What the task asks - Whenever a line in the data below includes the string "readme", copy it out.

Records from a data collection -
______

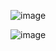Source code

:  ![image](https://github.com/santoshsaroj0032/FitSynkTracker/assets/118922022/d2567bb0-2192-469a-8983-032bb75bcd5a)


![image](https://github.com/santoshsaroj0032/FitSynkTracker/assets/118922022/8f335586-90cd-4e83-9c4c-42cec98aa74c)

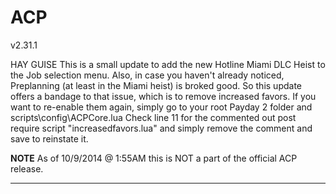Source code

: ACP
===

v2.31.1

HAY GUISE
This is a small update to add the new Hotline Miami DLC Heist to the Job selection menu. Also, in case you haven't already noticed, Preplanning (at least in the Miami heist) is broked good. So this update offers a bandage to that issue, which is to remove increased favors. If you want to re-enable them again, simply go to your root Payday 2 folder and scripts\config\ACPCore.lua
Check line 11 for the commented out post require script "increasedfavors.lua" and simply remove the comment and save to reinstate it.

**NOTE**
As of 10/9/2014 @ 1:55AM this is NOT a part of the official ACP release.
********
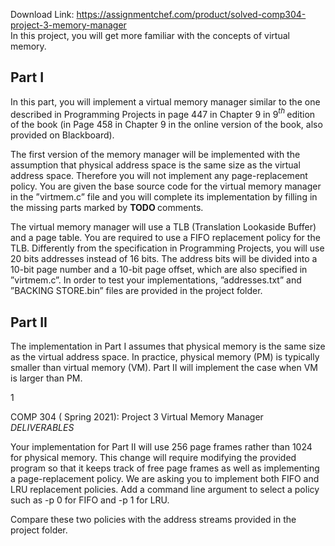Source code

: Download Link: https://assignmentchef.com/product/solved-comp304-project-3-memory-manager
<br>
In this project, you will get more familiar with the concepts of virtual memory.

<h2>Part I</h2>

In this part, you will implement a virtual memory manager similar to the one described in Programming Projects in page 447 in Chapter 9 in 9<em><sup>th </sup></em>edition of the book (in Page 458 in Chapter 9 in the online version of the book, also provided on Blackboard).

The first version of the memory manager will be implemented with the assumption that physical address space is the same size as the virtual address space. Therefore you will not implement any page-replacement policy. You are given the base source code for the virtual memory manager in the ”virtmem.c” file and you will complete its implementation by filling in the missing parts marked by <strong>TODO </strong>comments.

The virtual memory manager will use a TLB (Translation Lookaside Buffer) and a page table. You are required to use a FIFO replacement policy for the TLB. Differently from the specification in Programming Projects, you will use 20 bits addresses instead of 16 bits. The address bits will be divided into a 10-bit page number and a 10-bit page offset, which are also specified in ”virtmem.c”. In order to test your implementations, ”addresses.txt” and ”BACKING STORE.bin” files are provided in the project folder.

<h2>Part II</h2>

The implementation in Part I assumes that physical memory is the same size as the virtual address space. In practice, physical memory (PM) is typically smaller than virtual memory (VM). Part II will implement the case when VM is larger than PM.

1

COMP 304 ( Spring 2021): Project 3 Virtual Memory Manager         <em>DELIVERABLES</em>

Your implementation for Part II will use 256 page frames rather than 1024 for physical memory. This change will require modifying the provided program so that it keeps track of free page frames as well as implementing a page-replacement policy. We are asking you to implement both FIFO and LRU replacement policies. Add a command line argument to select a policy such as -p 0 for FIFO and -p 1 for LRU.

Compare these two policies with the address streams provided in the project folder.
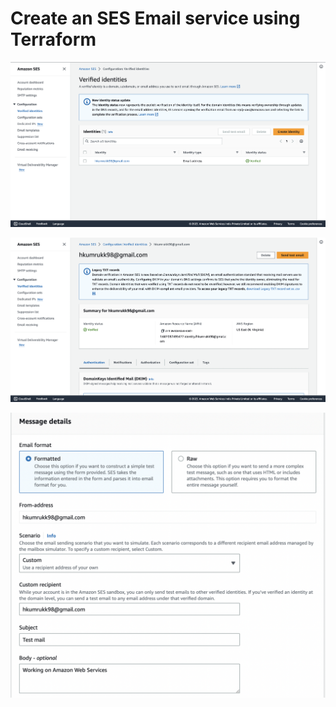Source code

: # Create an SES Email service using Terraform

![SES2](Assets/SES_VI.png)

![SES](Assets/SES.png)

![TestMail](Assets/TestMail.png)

______

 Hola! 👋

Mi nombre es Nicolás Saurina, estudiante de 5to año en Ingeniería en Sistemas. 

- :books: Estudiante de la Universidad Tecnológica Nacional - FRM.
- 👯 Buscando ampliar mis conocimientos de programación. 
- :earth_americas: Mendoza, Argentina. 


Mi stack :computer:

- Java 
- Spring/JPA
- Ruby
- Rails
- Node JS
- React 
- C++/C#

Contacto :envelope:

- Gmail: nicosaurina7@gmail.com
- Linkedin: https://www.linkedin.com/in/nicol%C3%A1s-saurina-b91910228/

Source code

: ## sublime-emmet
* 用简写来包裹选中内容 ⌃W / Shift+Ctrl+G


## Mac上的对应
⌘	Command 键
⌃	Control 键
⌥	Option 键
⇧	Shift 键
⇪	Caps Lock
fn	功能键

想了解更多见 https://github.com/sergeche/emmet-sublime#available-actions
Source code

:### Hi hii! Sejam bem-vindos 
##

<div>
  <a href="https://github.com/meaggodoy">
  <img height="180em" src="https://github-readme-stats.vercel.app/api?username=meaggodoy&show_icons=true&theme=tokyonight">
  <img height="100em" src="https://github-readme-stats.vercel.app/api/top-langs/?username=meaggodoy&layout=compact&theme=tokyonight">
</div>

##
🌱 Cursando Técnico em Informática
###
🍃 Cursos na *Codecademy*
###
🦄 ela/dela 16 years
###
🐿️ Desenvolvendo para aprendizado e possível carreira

______

Solution to this task -
  <img height="180em" src="https://github-readme-stats.vercel.app/api?username=meaggodoy&show_icons=true&theme=tokyonight">
  <img height="100em" src="https://github-readme-stats.vercel.app/api/top-langs/?username=meaggodoy&layout=compact&theme=tokyonight">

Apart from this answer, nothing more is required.